A connection between the measles vaccine and pork may be responsible for the current outbreak. Sacha van Niekerk finds out more.
Measles outbreak in the Western Cape and some parts of Gauteng have reportedly been linked to families who refuse to vaccinate their children for religious reasons.
The outbreak has prompted the Department of Health (DoH) to launch an emergency measles vaccination campaign which will run until the end of June reportedly costing taxpayers an estimated R29-million.
Dr Imran Keeka, Democratic Alliance KZN spokesperson on Health, explained the connection between religion and the measles vaccination.
“Muslims are forbidden from consuming pork and pork products. It is suggested that vaccines given by the state are those that contain porcine gelatine and so the controversy regarding the use of these vaccines has arisen.

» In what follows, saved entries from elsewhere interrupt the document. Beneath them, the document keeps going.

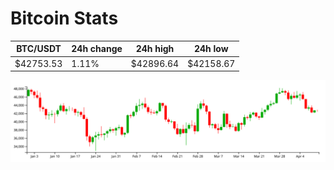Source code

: # Bitcoin Stats

BTC/USDT|24h change|24h high|24h low|
|---|---|---|---|
|$42753.53|1.11%|$42896.64|$42158.67|

<img src="./chart.svg">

"The permissibility of the use of those vaccines containing porcine gelatine is a matter best guided by Muslim Scholars whose opinions vary. The majority of scholars, in short, allow for the use based on sound religious authority and those that do not have valid reasons as well, "he said.
Meanwhile The Islamic Medical Association says given the gravity of the situation families should be vaccinating their children irrespective of a connection or not.
Dr Keeka is in favour of the view of scholars who advocate for the use of the porcine based vaccine.
He said, “There are vaccines for measles that do not contain porcine gelatine but these are priced beyond the reach of many South Africans. This is not a reason to avoid vaccination, but rather one of permissibility to use those containing porcine products to protect everyone instead of the alternate which is contracting the disease with possible dire complications.”
The South African updated Expanded Programme on Immunisation provides for the measles vaccine to be given at six months and at 12 months and then booster vaccines later on.
There was a significant period in 2016 where children were not vaccinated because of the unavailability of the measles vaccine.
“This was attributed to shortages nationally and the unavailability of the needles to administer the vaccine. This no doubt results in a break in the vaccination programme chain. Parents seldom following up timeously and the consequences can be acute as we have seen recently,” said Dr Keeka.
Hospersa General Secretary Noel Desfontaines said, “Although we commend the DoH for their action in response to the outbreak, we are worried about their state of readiness in dealing with such an outbreak.
"Our healthcare system is critically under-staffed and experiences shortage of medication in many parts of the country. We can only hope that the vaccination campaign will yield positive results and not be seen as another opportunity for corrupt tender deals by public officials.”